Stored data

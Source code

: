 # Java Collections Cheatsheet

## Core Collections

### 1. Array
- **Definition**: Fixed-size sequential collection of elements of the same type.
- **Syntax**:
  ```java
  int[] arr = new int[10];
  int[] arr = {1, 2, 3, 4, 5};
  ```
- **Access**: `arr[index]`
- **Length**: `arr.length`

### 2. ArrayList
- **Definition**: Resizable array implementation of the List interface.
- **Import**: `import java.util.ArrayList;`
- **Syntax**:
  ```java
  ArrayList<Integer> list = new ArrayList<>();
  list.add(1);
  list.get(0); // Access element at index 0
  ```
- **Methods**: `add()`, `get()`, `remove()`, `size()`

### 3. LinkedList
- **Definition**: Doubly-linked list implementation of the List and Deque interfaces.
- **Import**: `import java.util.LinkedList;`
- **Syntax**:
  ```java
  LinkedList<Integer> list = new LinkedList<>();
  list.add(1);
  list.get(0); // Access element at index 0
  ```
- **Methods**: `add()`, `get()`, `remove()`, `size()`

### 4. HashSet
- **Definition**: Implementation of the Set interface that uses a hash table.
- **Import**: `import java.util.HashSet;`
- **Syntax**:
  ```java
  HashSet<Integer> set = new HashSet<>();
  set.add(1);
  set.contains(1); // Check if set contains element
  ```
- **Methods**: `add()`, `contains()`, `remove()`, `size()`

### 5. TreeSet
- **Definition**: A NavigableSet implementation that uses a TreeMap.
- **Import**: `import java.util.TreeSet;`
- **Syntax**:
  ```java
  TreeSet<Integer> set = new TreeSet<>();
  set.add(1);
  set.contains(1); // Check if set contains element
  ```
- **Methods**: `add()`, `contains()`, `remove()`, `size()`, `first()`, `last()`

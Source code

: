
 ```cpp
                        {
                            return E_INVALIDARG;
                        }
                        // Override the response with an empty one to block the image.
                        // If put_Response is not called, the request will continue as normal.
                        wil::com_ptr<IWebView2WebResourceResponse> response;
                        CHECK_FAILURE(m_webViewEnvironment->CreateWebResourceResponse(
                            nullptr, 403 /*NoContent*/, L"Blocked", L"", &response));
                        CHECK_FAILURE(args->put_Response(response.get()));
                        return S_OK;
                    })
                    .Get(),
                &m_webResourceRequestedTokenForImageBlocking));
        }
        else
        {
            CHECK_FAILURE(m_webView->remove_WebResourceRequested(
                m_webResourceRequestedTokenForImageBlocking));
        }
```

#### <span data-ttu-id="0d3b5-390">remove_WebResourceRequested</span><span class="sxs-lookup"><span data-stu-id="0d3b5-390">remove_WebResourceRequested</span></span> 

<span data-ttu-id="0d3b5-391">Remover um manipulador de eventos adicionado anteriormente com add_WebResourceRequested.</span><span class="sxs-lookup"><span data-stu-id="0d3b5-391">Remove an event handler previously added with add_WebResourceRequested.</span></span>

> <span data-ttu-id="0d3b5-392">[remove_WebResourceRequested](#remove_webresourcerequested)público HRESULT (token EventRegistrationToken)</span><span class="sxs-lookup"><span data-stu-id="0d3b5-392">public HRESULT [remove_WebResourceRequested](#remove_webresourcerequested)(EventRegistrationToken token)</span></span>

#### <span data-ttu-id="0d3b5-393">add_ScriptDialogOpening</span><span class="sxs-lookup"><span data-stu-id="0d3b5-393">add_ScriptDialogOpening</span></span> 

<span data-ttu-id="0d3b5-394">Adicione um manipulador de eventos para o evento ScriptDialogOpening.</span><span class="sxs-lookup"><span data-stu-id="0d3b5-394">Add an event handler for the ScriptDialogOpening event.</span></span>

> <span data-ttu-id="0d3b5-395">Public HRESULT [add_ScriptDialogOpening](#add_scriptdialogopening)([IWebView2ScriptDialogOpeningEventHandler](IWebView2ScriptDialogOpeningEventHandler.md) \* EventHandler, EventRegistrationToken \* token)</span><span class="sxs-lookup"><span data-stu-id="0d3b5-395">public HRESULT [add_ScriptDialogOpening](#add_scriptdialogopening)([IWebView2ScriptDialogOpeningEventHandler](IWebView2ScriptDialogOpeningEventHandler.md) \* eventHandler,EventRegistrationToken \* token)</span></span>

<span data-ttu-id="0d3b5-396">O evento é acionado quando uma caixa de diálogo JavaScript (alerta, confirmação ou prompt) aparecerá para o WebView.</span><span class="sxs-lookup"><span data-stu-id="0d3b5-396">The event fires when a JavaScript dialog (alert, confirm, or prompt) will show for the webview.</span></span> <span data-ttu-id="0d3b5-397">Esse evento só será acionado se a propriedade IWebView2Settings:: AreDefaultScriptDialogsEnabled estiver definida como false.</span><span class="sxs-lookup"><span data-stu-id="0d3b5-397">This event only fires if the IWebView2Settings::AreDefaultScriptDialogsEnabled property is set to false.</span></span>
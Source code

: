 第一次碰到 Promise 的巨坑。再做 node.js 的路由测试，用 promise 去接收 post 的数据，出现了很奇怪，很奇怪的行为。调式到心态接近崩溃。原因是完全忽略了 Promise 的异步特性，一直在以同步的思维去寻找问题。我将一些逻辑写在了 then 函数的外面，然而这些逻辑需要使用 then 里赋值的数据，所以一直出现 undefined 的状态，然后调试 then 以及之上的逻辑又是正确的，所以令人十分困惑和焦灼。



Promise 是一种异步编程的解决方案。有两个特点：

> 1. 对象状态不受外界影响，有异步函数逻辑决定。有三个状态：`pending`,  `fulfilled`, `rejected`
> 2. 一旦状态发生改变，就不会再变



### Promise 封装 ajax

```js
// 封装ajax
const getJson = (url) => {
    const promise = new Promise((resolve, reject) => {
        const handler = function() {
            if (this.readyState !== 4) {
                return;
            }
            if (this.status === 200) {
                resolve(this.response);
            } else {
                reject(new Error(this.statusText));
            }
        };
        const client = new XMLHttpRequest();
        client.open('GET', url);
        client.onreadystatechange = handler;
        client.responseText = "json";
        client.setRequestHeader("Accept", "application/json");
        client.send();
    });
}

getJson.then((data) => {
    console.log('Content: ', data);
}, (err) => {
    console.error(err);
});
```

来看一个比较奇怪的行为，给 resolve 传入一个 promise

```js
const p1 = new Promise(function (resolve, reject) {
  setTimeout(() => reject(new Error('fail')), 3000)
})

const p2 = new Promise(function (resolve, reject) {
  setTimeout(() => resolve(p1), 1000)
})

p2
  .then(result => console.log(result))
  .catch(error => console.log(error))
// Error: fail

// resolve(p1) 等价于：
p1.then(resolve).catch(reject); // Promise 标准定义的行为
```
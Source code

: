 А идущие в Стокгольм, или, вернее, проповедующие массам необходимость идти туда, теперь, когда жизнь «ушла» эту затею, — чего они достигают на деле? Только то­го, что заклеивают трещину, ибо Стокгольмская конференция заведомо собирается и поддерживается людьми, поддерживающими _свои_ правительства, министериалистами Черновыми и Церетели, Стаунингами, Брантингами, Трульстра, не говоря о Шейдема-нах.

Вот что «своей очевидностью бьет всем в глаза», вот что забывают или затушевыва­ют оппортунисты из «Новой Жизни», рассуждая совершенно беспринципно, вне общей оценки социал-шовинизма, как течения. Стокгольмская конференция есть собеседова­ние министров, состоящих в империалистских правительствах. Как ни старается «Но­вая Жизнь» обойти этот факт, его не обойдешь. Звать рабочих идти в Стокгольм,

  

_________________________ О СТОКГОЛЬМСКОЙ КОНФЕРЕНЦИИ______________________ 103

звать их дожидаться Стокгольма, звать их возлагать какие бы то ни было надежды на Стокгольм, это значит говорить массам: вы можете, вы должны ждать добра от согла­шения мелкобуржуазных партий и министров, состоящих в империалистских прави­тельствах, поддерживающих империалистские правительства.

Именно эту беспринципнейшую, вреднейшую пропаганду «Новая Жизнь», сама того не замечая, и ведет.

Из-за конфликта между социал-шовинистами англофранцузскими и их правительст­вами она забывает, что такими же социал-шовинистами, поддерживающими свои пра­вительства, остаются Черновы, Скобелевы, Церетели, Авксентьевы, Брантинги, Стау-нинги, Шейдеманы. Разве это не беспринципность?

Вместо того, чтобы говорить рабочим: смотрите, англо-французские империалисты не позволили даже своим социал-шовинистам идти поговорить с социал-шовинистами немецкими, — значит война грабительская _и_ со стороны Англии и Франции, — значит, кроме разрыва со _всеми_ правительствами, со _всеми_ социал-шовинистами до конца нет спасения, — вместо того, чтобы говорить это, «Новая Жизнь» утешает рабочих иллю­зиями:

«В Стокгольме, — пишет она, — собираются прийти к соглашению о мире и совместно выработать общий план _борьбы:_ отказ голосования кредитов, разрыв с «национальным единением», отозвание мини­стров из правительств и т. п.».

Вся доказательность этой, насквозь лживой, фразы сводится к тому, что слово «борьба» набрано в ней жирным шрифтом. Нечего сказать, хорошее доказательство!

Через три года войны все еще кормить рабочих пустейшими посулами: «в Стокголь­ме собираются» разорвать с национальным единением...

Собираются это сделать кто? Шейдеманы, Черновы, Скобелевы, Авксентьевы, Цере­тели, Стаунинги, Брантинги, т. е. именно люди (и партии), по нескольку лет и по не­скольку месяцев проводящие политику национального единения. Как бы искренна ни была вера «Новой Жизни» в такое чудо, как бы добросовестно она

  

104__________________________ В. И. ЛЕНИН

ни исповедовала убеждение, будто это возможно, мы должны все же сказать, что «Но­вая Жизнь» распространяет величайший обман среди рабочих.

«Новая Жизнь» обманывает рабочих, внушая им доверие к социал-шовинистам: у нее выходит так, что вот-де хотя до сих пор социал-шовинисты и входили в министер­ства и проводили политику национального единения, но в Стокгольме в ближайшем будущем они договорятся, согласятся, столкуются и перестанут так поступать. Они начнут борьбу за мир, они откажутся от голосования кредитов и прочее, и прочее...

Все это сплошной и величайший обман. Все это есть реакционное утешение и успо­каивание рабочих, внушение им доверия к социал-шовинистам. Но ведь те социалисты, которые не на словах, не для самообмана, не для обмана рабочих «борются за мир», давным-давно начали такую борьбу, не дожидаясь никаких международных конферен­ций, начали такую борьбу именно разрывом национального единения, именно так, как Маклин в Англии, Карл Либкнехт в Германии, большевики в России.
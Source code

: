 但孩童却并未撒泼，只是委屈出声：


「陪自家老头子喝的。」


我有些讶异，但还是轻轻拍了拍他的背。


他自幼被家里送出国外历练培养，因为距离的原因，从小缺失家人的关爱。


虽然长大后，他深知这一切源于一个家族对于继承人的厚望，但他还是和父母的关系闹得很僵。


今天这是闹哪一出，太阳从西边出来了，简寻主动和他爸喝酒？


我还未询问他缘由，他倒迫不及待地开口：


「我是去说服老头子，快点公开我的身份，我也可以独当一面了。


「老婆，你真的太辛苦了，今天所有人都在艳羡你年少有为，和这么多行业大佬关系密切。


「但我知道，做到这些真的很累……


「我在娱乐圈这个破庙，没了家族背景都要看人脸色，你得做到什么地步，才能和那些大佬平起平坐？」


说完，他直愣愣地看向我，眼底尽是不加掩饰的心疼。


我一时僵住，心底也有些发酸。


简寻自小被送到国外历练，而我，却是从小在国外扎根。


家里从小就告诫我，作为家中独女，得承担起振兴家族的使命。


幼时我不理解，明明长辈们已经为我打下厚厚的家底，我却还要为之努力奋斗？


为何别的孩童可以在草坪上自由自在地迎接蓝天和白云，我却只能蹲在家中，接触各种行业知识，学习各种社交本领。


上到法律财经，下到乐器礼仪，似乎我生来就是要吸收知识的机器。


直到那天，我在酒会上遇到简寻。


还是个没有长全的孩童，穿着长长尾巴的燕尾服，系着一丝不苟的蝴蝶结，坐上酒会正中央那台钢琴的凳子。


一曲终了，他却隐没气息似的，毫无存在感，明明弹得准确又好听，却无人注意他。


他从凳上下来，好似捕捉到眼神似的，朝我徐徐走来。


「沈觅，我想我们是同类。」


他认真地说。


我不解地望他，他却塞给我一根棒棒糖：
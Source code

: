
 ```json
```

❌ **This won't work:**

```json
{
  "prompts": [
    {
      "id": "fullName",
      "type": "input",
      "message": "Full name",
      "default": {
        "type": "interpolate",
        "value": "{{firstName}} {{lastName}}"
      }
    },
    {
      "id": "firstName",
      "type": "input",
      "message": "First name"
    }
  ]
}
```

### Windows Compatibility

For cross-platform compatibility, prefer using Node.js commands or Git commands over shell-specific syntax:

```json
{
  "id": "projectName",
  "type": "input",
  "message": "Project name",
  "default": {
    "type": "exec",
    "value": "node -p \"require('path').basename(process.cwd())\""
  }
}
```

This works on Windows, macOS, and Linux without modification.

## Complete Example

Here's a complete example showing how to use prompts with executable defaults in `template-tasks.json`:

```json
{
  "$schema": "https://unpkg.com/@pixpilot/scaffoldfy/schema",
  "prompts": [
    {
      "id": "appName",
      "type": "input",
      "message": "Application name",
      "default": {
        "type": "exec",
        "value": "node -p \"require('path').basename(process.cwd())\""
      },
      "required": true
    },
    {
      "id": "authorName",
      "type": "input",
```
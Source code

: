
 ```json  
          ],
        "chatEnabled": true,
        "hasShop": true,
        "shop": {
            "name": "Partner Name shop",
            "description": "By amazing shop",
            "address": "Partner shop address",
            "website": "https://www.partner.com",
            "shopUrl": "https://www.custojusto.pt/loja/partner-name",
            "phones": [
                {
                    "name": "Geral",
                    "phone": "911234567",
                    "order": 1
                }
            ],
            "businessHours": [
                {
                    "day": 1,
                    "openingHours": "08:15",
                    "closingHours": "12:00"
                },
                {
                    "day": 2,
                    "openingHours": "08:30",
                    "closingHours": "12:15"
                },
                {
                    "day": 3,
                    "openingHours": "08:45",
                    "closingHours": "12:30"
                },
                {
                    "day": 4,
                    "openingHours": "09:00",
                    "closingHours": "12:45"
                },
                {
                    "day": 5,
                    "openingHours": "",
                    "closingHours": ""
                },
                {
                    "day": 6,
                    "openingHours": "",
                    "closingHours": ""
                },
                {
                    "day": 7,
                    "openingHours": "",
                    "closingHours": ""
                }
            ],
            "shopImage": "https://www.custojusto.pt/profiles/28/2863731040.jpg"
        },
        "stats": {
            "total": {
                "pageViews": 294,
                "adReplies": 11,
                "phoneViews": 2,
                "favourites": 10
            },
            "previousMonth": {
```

__EXERCISE DESCRIPTION__. Each line of the entries holding the string "значит" should be found and copied.

__RESULT OF THE EXERCISE__.
звать их дожидаться Стокгольма, звать их возлагать какие бы то ни было надежды на Стокгольм, это значит говорить массам: вы можете, вы должны ждать добра от согла­шения мелкобуржуазных партий и министров, состоящих в империалистских прави­тельствах, поддерживающих империалистские правительства.
Вместо того, чтобы говорить рабочим: смотрите, англо-французские империалисты не позволили даже своим социал-шовинистам идти поговорить с социал-шовинистами немецкими, — значит война грабительская _и_ со стороны Англии и Франции, — значит, кроме разрыва со _всеми_ правительствами, со _всеми_ социал-шовинистами до конца нет спасения, — вместо того, чтобы говорить это, «Новая Жизнь» утешает рабочих иллю­зиями:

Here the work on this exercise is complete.